Fenomena Demokrasi semacam ini bagi sebagian orang tidak ubahnya seperti “ Kondang in Berbangsa ” yang kalau tidak diikuti tidak enak dengan tetangga, Pak RT/RW, atau Pak Kades/Lurah.
Di sisi lain ada kelompok yang menentang Pemilu dan menghujat kesana dan kemari tanpa memberi solusi. Mereka terkesan sangat idealis dan sangat bersih, dan mungkin dihati kecilnya terbersit juga bahwa yang berhak memimpin bangsa dan Negara Indonesia ini adalah kelompok mereka.
Fenomena tersebut bagi kalangan ilmuwan politik merupakan lahan subur yang perlu diamati dan diteliti. Karenanya tidaklah heran bermunculan Pengamat Politik dan Lembaga – Lembaga Survey terkenal karena meneliti dan mengkaji fenomena politik ditanah air Indonesia.
Partai politik, terutama setelah tumbangnya era Orde Baru tumbuh bagaikan jamur cendawan dimusim hujan, pada Pemilu tahun 1999 ratusan partai politik yang didirikan, tapi yang boleh ikut Pesta Pemilu hanyalah 48 partai.

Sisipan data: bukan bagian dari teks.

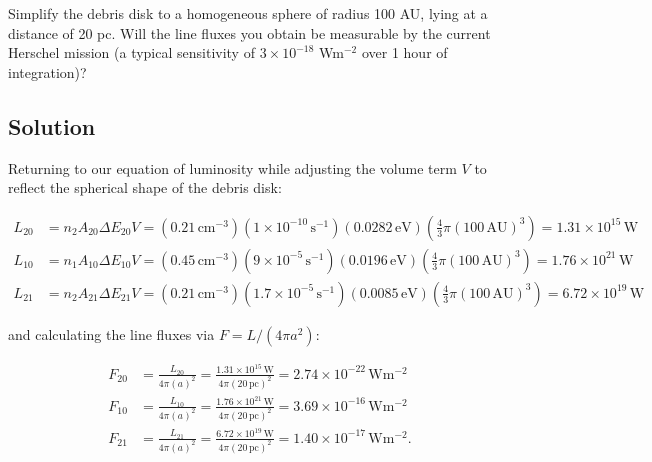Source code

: \documentclass[12pt]{article}
\begin{document}
Simplify the debris disk to a homogeneous sphere of radius 100 AU, lying at a distance of 20 pc. Will the line fluxes you obtain be measurable by the current Herschel mission (a typical sensitivity of $3 \times 10^{-18}$ Wm$^{-2}$ over 1 hour of integration)?


\subsection*{Solution}

Returning to our equation of luminosity while adjusting the volume term $V$ to reflect the spherical shape of the debris disk:

\begin{equation*}
\begin{split}
L_{20} &= n_2A_{20}\Delta E_{20}V = (0.21\,\mathrm{cm^{-3}})(1\times10^{-10}\,\mathrm{s^{-1}})(0.0282\,\mathrm{eV})(\frac{4}{3}\pi(100\,\mathrm{AU})^3) = 1.31\times10^{15} \,\mathrm{W}\\
L_{10} &= n_1A_{10}\Delta E_{10}V = (0.45\,\mathrm{cm^{-3}})(9\times10^{-5}\,\mathrm{s^{-1}})(0.0196\,\mathrm{eV})(\frac{4}{3}\pi(100\,\mathrm{AU})^3) = 1.76\times10^{21} \,\mathrm{W}\\
L_{21} &= n_2A_{21}\Delta E_{21}V = (0.21\,\mathrm{cm^{-3}})(1.7\times10^{-5}\,\mathrm{s^{-1}})(0.0085\,\mathrm{eV})(\frac{4}{3}\pi(100\,\mathrm{AU})^3)= 6.72\times10^{19} \,\mathrm{W}
\end{split}
\end{equation*}

and calculating the line fluxes via $F = L/(4\pi a^2)$:

\begin{equation*}
\begin{split}
F_{20} &= \frac{L_{20}}{4\pi(a)^2} = \frac{1.31\times10^{15} \,\mathrm{W}}{4\pi(20\,\mathrm{pc})^2} = 2.74\times10^{-22}\,\mathrm{Wm^{-2}}\\
F_{10} &= \frac{L_{10}}{4\pi(a)^2} = \frac{1.76\times10^{21} \,\mathrm{W}}{4\pi(20\,\mathrm{pc})^2} = 3.69\times10^{-16}\,\mathrm{Wm^{-2}}\\
F_{21} &= \frac{L_{21}}{4\pi(a)^2} = \frac{6.72\times10^{19} \,\mathrm{W}}{4\pi(20\,\mathrm{pc})^2} = 1.40\times10^{-17}\,\mathrm{Wm^{-2}}.
\end{split}
\end{equation*}
\end{document}

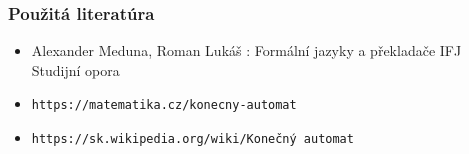 \documentclass{beamer}
\begin{document}
\begin{frame}
\frametitle{Použitá literatúra}
\begin{itemize}
\item{Alexander Meduna, Roman Lukáš : Formální jazyky a překladače IFJ Studijní opora }
\item{\texttt{https://matematika.cz/konecny-automat}}
\item{\texttt{https://sk.wikipedia.org/wiki/Konečný automat}}


\end{itemize}
\end{frame}
\end{document}
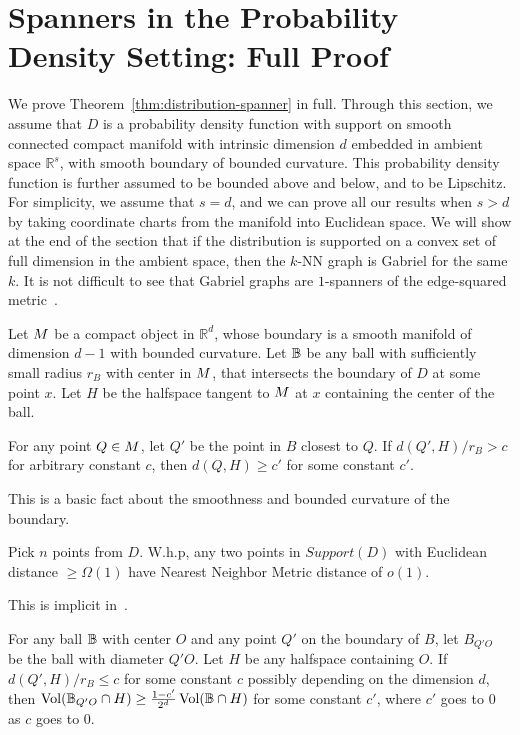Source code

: \section{Spanners in the Probability Density Setting: Full
  Proof}\label{ap:distribution-spanner}

We prove Theorem~\ref{thm:distribution-spanner} in full.
Through this section, we assume that $D$ is a probability density
function with support on smooth connected compact manifold with intrinsic dimension
$d$ embedded in ambient space $\mathbb{R}^s$, 
with smooth boundary of bounded curvature. This
probability density function is further assumed to be bounded
above and below, and to be Lipschitz. For simplicity, we assume that
$s=d$, and we can prove all our results when $s > d$ by taking
coordinate charts from the manifold into Euclidean space.  We
will show at the end of the section that if the distribution is
supported on a convex set of full dimension in the ambient space,
then the $k$-NN graph is Gabriel for the same $k$. It is not
difficult to see that Gabriel graphs are $1$-spanners of the
edge-squared metric~\cite{SridharMaster}.

\begin{lemma}
  Let $M$ be a compact object in $\mathbb{R}^d$, whose
  boundary is a smooth manifold of dimension $d-1$ with bounded
  curvature.
  Let $\mathbb{B}$ be any ball with sufficiently small radius
  $r_B$ with center in $M$, that intersects the boundary of $D$
  at some point $x$.
  Let $H$ be the halfspace tangent to $M$ at $x$ containing the center
  of the ball.

For any point $Q \in M$, let $Q'$ be the point in $B$
closest to $Q$. If $d(Q', H) / r_B > c$ for arbitrary constant $c$,
then $d(Q, H) \geq c'$ for some constant $c'$.
\end{lemma}

This is a basic fact about the smoothness and bounded curvature
of the boundary.

\begin{lemma} Pick $n$ points from $D$. W.h.p, any two points in
  $Support(D)$ with Euclidean distance $ \geq \Omega(1)$ 
  have Nearest Neighbor Metric distance of $o(1)$.
\end{lemma}

This is implicit in~\cite{hwang2016}.
\begin{lemma} For any ball $\mathbb{B}$ with center $O$ and any point $Q'$ on the
  boundary of $B$, let $B_{Q'O}$ be the ball with diameter $Q'O$.
  Let $H$ be any halfspace containing $O$.
  If $d(Q', H) / r_B \leq c$ for some constant
  $c$ possibly depending on the dimension $d$, then
  $\operatorname{Vol}(\mathbb{B}_{Q'O} \cap H) \geq \frac{1-c'}{2^d} \operatorname{Vol}(\mathbb{B} \cap H)$
  for some
  constant $c'$, where $c'$ goes to $0$ as $c$ goes to $0$.
\end{lemma}

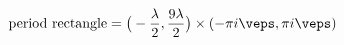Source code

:\begin{equation}
\text{period rectangle}=
\big(-\frac{\lambda}{2},\frac{9\lambda}{2}\big)\times
(-\pi i\veps,\pi i\veps)
\end{equation}

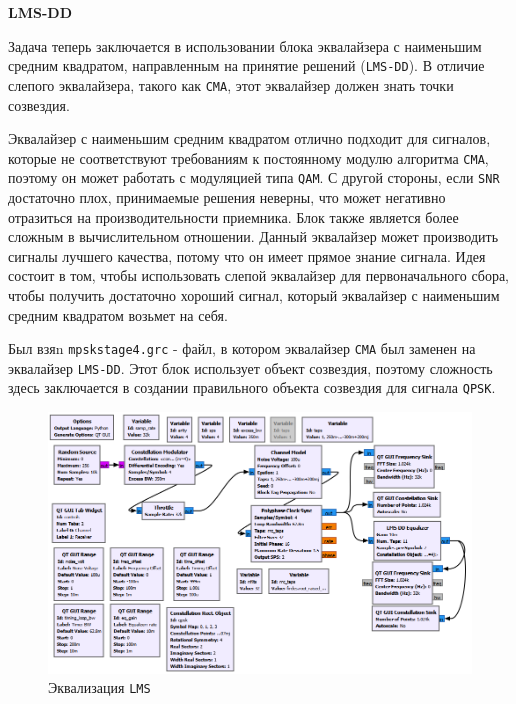 \documentclass[a4paper]{article}
\begin{document}
            \normalsize{\LARGE \textbf{LMS-DD}}
            
            Задача теперь заключается в использовании блока эквалайзера с наименьшим средним квадратом, направленным на принятие решений (\texttt{LMS-DD}). В отличие слепого эквалайзера, такого как \texttt{CMA}, этот эквалайзер должен знать точки созвездия.
            
            Эквалайзер с наименьшим средним квадратом отлично подходит для сигналов, которые не соответствуют требованиям к постоянному модулю алгоритма \texttt{CMA}, поэтому он может работать с модуляцией типа \texttt{QAM}. С другой стороны, если \texttt{SNR} достаточно плох, принимаемые решения неверны, что может негативно отразиться на производительности приемника. Блок также является более сложным в вычислительном отношении. Данный эквалайзер может производить сигналы лучшего качества, потому что он имеет прямое знание сигнала. Идея состоит в том, чтобы использовать слепой эквалайзер для первоначального сбора, чтобы получить достаточно хороший сигнал, который эквалайзер с наименьшим средним квадратом возьмет на себя.
            
            Был взяn \texttt{mpskstage4.grc} - файл, в котором эквалайзер \texttt{CMA} был заменен на эквалайзер \texttt{LMS-DD}. Этот блок использует объект созвездия, поэтому сложность здесь заключается в создании правильного объекта созвездия для сигнала \texttt{QPSK}.
            
            \begin{figure}[H]
                \centering
                \includegraphics[width=\textwidth]{ex_6_3.png}
                \caption{Эквализация \texttt{LMS}}
                \label{fig:ex_6_3}
            \end{figure}
            
\end{document}
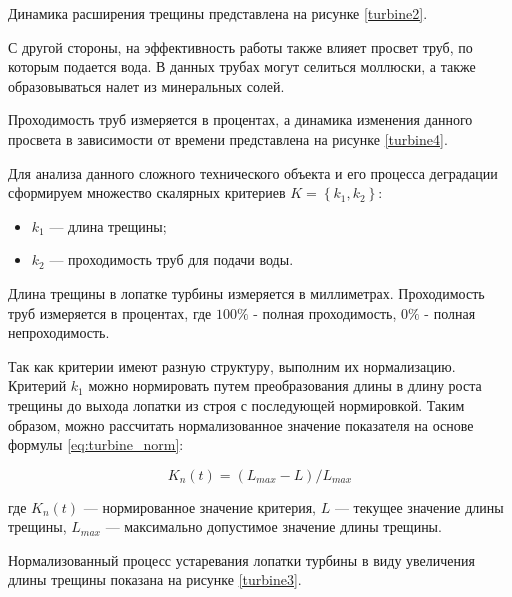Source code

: 
Динамика расширения трещины представлена на рисунке \ref{turbine2}.


С другой стороны, на эффективность работы также влияет просвет труб, по которым подается вода.
В данных трубах могут селиться моллюски, а также образовываться налет из минеральных солей.

Проходимость труб измеряется в процентах, а динамика изменения данного просвета в зависимости от времени представлена на рисунке \ref{turbine4}.


Для анализа данного сложного технического объекта и его процесса деградации сформируем множество скалярных критериев $K=\left\{k_1,k_2\right\}$:
\begin{itemize}
    \item $k_1$ --- длина трещины;
    \item $k_2$ --- проходимость труб для подачи воды.
\end{itemize}

Длина трещины в лопатке турбины измеряется в миллиметрах.
Проходимость труб измеряется в процентах, где $100\%$ - полная проходимость, $0\%$ - полная непроходимость.

Так как критерии имеют разную структуру, выполним их нормализацию. 
Критерий $k_1$ можно нормировать путем преобразования длины в длину роста трещины до выхода лопатки из строя с последующей нормировкой.
Таким образом, можно рассчитать нормализованное значение показателя на основе формулы \ref{eq:turbine_norm}:

\begin{equation} \label{eq:turbine_norm}
    K_n(t)=(L_{max} - L)/L_{max}
\end{equation}
\vspace{0.5em}

\noindent
где $K_n(t)$ --- нормированное значение критерия,
$L$ --- текущее значение длины трещины, 
$L_{max}$ --- максимально допустимое значение длины трещины.

Нормализованный процесс устаревания лопатки турбины в виду увеличения длины трещины показана на рисунке \ref{turbine3}.


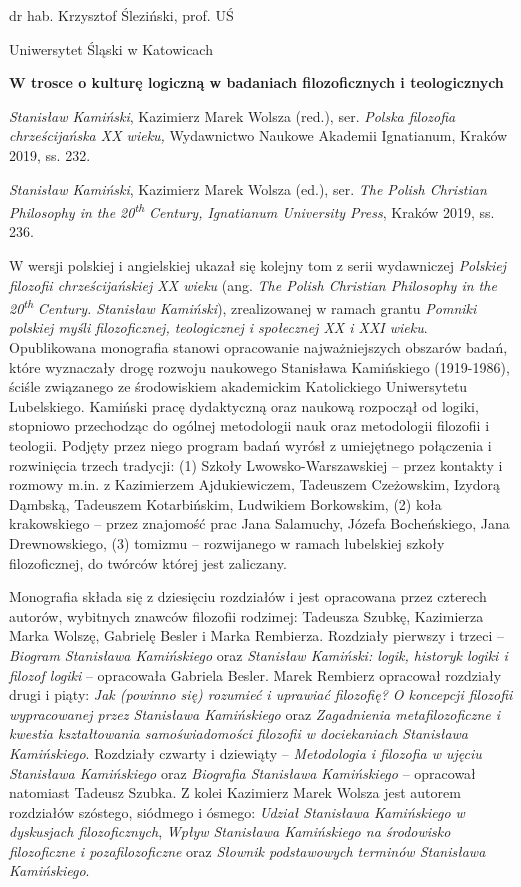 \documentclass[a4paper]{article}
\title{}
\begin{document}
dr hab. Krzysztof Śleziński, prof. UŚ  

Uniwersytet Śląski w Katowicach

{\centering
\textbf{W trosce o kulturę logiczną w badaniach filozoficznych i teologicznych}
\par}

\textit{Stanisław Kamiński}, Kazimierz Marek Wolsza (red.), ser. \textit{Polska filozofia chrześcijańska XX wieku,
}Wydawnictwo Naukowe Akademii Ignatianum, Kraków 2019, ss. 232.

\textit{Stanisław Kamiński}, Kazimierz Marek Wolsza (ed.), ser. \textit{The Polish Christian Philosophy in the
20}\textit{\textsuperscript{th}}\textit{ Century, Ignatianum University Press}, Kraków 2019, ss. 236.

W wersji polskiej i angielskiej ukazał się kolejny tom z serii wydawniczej \textit{Polskiej filozofii chrześcijańskiej
XX wieku }(ang. \textit{The Polish Christian Philosophy in the 20}\textit{\textsuperscript{th}}\textit{ Century.
Stanisław Kamiński}), zrealizowanej w ramach grantu \textit{Pomniki polskiej myśli filozoficznej, teologicznej i
społecznej XX i XXI wieku}. Opublikowana monografia stanowi opracowanie najważniejszych obszarów badań, które
wyznaczały drogę rozwoju naukowego Stanisława Kamińskiego (1919-1986), ściśle związanego ze środowiskiem akademickim
Katolickiego Uniwersytetu Lubelskiego. Kamiński pracę dydaktyczną oraz naukową rozpoczął od logiki, stopniowo
przechodząc do ogólnej metodologii nauk oraz metodologii filozofii i teologii. Podjęty przez niego program badań wyrósł
z umiejętnego połączenia i rozwinięcia trzech tradycji: (1) Szkoły Lwowsko-Warszawskiej – przez kontakty i rozmowy
m.in. z Kazimierzem Ajdukiewiczem, Tadeuszem Czeżowskim, Izydorą Dąmbską, Tadeuszem Kotarbińskim, Ludwikiem Borkowskim,
(2) koła krakowskiego – przez znajomość prac Jana Salamuchy, Józefa Bocheńskiego, Jana Drewnowskiego, (3) tomizmu – 
rozwijanego w ramach lubelskiej szkoły filozoficznej, do twórców której jest zaliczany.

Monografia składa się z dziesięciu rozdziałów i jest opracowana przez czterech autorów, wybitnych znawców filozofii
rodzimej: Tadeusza Szubkę, Kazimierza Marka Wolszę, Gabrielę Besler i Marka Rembierza. Rozdziały pierwszy i trzeci –
\textit{Biogram Stanisława Kamińskiego} oraz \textit{Stanisław Kamiński: logik, historyk logiki i filozof  logiki} –
opracowała Gabriela Besler. Marek Rembierz opracował rozdziały drugi i piąty:  \textit{Jak (powinno się) rozumieć i
uprawiać filozofię? O koncepcji filozofii }\textit{wypracowanej przez Stanisława Kamińskiego} oraz \textit{Zagadnienia
metafilozoficzne i kwestia kształtowania samoświadomości filozofii w dociekaniach Stanisława Kamińskiego}. Rozdziały
czwarty i dziewiąty – \textit{Metodologia i filozofia w ujęciu Stanisława Kamińskiego} oraz  \textit{Biografia
Stanisława Kamińskiego} – opracował natomiast Tadeusz Szubka. Z kolei Kazimierz Marek Wolsza jest autorem rozdziałów
szóstego, siódmego i ósmego: \textit{Udział Stanisława Kamińskiego w dyskusjach filozoficznych}, \textit{Wpływ
Stanisława Kamińskiego na środowisko filozoficzne i pozafilozoficzne} oraz \textit{Słownik podstawowych terminów
Stanisława Kamińskiego}. 
\end{document}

Pada pemilu tahun 2004 juga bermunculan ratusan partai politik, tapi yang yang lolos verifikasi hanya 24 partai, separuh dari tahun 1999. Realitas ini menandakan bahwa nafsu dan feeling berpolitik warga Negara Indonesia sangat tinggi. Jika partai mereka di izinkan ikut pemilu tentunya akan lebih heboh dan riuh, terutama ketika musim kampanye tiba, jelas semua partai akan menjual “kecap” namun disisi lain godaan Penjual Kecap itu akan diserahkan sepenuhnya kepada para Pemilih (Rakyat) yang Berdaulat, mana penjual kecap yang jujur dan mana yang berdusta.
Dialektika semacam ini tidak dapat dihindari terutama dalam proses demokrasi, disamping itu kalau kita dalami setiap partai akan muncul kategori-kategori tertentu, seperti ada partai yang beraliran Nasionalis, Sosialis, Religius dan Marhaenis. Dalam partai Nasionalis bervariasi lagi menjadi Nasionalis Religius dan Nasionalis Sekuler.
Begitu juga dalam Religius terbagi lagi menjadi Religius Nasionalis dan Religius Sosialis. Artinya pergulatan partai politik pada era Reformasi semakin meningkat dan sekaligus menarik karena dengan adanya perbedaan ideology terdapat juga kolusi ideologi. Kadangkala kolusi ideology di tingkatkan untuk tujuan-tujuan Pragmatis, seperti bagi-bagi Kursi.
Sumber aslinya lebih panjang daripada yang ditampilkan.